EXERCISE — Every line in the records below that holds the word "connect" is to be copied.

Collected data entries —
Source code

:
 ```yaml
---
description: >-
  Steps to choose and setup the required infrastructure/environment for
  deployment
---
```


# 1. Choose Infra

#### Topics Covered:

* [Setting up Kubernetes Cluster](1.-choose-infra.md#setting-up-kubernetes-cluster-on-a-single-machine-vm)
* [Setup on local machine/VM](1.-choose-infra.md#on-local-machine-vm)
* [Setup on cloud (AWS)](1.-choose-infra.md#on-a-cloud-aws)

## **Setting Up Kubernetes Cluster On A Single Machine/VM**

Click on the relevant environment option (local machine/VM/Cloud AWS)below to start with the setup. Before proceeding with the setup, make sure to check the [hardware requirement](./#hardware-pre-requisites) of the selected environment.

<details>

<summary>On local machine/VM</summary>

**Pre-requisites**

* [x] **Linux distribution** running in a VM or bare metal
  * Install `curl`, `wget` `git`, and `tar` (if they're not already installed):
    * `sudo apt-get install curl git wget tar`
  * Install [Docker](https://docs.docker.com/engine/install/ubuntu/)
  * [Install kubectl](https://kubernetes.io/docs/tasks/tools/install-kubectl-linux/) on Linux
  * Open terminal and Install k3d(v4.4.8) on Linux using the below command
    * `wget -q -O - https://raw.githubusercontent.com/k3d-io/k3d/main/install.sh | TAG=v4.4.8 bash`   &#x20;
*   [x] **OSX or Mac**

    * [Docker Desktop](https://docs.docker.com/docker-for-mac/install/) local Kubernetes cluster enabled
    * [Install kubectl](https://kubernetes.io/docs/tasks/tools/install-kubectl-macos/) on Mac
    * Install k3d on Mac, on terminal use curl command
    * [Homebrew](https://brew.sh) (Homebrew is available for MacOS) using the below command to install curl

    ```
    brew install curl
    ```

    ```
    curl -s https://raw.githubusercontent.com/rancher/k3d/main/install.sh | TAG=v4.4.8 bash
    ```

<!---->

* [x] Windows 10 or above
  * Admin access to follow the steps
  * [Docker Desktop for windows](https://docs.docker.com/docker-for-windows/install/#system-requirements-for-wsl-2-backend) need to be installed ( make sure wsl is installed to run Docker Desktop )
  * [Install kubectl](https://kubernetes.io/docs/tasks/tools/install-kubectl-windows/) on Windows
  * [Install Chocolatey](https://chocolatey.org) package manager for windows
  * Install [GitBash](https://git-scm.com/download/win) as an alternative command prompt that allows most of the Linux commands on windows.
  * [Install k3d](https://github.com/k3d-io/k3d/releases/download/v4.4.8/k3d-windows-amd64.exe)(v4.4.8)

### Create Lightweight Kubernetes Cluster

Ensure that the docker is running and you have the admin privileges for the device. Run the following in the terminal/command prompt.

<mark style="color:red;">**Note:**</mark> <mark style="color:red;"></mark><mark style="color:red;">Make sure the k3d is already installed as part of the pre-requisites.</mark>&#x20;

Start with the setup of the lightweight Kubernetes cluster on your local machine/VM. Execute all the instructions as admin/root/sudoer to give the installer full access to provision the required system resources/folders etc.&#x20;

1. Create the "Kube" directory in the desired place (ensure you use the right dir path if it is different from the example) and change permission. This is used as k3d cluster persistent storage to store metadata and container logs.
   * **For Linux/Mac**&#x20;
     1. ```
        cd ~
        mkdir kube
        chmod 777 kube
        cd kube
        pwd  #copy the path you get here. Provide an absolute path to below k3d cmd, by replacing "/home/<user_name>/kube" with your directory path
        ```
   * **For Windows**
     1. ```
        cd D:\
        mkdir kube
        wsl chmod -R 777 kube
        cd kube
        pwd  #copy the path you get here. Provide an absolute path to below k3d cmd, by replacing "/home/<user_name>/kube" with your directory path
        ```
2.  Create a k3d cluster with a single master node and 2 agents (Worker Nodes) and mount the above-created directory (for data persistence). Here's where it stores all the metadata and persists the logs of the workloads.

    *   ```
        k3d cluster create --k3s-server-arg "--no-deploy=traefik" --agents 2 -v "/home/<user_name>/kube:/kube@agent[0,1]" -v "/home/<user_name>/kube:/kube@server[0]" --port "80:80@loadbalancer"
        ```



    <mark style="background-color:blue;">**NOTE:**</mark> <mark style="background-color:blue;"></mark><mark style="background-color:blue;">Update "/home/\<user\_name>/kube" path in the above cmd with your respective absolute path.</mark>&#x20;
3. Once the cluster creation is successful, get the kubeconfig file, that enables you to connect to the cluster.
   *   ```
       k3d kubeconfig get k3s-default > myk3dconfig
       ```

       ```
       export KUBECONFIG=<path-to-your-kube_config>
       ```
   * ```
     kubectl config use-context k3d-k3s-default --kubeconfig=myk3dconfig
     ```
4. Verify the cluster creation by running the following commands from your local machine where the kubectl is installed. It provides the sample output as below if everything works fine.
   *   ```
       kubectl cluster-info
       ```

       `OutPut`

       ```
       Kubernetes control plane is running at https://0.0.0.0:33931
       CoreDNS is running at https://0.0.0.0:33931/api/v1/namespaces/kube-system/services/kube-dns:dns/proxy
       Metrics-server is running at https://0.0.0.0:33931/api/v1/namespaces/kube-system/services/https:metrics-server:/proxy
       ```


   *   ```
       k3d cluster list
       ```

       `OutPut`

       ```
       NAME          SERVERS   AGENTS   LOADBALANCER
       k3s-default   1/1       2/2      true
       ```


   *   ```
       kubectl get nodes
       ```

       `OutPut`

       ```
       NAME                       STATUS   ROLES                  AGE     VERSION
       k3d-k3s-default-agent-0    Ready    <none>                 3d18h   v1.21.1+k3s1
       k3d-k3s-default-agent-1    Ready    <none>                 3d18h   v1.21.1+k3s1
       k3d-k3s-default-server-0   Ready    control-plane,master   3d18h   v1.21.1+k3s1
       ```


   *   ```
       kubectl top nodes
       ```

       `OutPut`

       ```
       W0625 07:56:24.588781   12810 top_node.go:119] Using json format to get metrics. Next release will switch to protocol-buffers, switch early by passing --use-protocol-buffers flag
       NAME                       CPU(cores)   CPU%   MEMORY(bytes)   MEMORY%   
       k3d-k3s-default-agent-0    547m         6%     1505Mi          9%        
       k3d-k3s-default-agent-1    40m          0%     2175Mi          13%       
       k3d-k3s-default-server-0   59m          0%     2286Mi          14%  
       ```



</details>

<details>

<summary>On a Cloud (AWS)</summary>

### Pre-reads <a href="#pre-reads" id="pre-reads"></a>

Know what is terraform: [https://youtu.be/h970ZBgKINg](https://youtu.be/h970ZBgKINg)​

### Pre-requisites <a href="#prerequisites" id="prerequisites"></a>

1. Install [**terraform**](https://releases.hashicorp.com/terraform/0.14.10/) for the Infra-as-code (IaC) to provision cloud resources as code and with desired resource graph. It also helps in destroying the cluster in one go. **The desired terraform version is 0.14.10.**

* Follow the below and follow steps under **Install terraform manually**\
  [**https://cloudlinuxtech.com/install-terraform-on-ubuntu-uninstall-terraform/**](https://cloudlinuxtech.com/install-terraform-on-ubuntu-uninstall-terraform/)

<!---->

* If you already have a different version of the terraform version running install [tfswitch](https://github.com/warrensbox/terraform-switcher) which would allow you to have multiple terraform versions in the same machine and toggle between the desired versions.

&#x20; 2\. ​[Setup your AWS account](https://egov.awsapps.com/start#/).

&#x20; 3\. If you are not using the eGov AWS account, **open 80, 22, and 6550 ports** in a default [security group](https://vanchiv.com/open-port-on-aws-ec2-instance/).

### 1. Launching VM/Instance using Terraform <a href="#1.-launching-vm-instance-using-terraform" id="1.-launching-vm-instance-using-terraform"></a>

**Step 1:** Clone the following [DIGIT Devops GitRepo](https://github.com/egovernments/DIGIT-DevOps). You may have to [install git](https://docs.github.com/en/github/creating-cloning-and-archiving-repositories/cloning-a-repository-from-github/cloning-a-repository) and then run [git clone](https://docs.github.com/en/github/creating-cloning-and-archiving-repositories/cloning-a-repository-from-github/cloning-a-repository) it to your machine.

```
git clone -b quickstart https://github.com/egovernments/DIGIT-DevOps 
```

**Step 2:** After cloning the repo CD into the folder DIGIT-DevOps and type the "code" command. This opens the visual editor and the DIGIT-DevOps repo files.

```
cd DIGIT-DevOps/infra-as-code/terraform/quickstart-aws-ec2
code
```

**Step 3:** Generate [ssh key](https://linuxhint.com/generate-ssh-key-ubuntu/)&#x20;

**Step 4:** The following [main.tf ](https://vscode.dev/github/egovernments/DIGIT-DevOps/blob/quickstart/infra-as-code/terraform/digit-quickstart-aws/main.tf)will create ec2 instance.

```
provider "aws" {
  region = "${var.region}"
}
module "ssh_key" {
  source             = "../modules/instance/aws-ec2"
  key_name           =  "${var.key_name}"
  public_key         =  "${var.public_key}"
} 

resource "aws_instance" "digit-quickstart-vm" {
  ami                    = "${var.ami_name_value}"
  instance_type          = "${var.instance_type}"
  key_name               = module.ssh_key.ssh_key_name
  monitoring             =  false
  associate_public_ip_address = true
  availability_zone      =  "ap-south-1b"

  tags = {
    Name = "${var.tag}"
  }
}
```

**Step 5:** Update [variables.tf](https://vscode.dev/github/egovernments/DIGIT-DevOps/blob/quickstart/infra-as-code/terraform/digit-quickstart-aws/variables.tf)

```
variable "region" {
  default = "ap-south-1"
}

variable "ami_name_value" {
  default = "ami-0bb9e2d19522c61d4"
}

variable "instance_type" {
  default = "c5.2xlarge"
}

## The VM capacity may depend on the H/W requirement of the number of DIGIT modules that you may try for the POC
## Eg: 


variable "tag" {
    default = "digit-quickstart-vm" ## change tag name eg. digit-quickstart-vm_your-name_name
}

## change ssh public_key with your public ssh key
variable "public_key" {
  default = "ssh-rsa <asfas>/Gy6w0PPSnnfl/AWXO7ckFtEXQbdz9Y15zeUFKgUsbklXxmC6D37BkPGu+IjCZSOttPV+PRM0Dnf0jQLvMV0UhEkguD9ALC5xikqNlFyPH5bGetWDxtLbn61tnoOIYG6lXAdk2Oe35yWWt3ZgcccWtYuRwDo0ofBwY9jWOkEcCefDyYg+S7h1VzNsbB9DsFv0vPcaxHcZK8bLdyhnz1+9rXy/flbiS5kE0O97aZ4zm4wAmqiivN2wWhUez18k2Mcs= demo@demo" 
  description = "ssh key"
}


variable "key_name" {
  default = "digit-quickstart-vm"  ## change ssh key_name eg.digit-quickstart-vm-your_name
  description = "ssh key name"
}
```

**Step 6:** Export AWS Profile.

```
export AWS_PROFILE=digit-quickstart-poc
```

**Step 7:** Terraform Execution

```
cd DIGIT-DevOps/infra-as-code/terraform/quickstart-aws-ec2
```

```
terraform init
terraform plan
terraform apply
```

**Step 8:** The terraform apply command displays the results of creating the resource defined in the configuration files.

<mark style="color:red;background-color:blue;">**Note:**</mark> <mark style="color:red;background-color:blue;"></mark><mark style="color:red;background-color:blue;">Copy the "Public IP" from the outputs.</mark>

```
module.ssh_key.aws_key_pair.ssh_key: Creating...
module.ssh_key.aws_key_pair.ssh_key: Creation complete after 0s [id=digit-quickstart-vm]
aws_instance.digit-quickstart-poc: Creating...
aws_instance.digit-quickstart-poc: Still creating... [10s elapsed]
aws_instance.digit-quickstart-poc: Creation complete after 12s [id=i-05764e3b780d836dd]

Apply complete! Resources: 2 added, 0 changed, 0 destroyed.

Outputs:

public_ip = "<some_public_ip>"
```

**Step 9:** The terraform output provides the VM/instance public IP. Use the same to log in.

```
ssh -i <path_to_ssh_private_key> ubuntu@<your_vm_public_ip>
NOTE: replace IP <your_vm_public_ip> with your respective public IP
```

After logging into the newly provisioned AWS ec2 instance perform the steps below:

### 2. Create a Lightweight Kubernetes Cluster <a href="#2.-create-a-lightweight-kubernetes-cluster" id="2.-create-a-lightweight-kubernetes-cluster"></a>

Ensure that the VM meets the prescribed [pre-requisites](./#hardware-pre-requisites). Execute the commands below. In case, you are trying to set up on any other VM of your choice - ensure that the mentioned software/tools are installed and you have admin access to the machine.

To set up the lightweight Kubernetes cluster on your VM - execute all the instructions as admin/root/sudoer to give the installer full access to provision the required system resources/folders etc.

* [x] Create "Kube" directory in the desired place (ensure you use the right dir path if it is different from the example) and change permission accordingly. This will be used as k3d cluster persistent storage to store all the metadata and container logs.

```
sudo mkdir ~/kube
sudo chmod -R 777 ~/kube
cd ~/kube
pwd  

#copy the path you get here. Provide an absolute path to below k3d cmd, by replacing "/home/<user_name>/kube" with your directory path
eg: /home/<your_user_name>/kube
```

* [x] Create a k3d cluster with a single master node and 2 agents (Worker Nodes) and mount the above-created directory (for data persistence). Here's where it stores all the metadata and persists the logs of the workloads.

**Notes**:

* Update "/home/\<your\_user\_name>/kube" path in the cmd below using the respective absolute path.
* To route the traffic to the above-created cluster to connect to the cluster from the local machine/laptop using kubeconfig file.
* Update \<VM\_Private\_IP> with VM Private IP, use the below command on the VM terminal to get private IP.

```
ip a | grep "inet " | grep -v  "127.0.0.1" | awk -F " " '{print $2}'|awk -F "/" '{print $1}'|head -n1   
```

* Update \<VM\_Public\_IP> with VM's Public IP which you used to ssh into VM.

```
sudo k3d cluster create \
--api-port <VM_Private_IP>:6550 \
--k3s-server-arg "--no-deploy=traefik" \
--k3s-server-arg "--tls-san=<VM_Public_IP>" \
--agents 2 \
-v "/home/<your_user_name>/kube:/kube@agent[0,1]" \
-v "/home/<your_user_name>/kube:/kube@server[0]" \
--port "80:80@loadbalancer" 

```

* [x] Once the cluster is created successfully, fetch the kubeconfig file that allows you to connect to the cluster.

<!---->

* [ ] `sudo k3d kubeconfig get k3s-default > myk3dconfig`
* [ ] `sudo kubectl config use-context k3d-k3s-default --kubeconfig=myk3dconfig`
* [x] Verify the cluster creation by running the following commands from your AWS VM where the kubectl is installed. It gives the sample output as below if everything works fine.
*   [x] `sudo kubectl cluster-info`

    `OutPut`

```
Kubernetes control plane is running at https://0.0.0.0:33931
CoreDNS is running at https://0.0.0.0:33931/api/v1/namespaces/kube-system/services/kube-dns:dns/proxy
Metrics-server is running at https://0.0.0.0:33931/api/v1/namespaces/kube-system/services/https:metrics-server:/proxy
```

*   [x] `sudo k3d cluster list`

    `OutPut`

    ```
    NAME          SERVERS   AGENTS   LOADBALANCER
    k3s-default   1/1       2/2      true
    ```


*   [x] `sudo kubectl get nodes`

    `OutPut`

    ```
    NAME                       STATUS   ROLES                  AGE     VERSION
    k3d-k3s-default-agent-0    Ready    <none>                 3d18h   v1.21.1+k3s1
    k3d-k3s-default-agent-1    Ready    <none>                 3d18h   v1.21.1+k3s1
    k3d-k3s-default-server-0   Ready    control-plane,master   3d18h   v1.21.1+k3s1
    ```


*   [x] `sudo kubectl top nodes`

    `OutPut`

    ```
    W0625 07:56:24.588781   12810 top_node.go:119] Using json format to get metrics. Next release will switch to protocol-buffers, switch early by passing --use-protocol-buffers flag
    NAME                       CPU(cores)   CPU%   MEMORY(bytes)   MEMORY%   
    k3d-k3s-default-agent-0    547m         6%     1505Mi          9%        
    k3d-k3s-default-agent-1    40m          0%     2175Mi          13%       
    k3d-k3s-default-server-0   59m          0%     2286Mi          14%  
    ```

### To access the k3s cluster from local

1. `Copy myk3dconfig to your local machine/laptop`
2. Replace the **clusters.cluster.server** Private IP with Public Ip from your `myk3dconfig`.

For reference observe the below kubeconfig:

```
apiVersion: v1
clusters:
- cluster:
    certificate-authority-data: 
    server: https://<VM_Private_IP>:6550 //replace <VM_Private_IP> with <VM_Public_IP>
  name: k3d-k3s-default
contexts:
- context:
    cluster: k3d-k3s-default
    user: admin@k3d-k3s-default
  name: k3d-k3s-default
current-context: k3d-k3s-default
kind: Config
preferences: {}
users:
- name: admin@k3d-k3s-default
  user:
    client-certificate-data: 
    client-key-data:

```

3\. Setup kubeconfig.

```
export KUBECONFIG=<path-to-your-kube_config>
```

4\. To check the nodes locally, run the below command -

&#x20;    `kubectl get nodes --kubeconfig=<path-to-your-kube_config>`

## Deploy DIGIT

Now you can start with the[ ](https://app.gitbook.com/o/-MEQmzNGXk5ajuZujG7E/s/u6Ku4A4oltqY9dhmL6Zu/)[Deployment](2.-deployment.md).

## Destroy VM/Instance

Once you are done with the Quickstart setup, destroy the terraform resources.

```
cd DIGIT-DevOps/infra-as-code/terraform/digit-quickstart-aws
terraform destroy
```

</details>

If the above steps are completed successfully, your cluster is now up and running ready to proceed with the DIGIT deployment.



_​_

EXERCISE RESPONSE —
3. Once the cluster creation is successful, get the kubeconfig file, that enables you to connect to the cluster.
* To route the traffic to the above-created cluster to connect to the cluster from the local machine/laptop using kubeconfig file.
* [x] Once the cluster is created successfully, fetch the kubeconfig file that allows you to connect to the cluster.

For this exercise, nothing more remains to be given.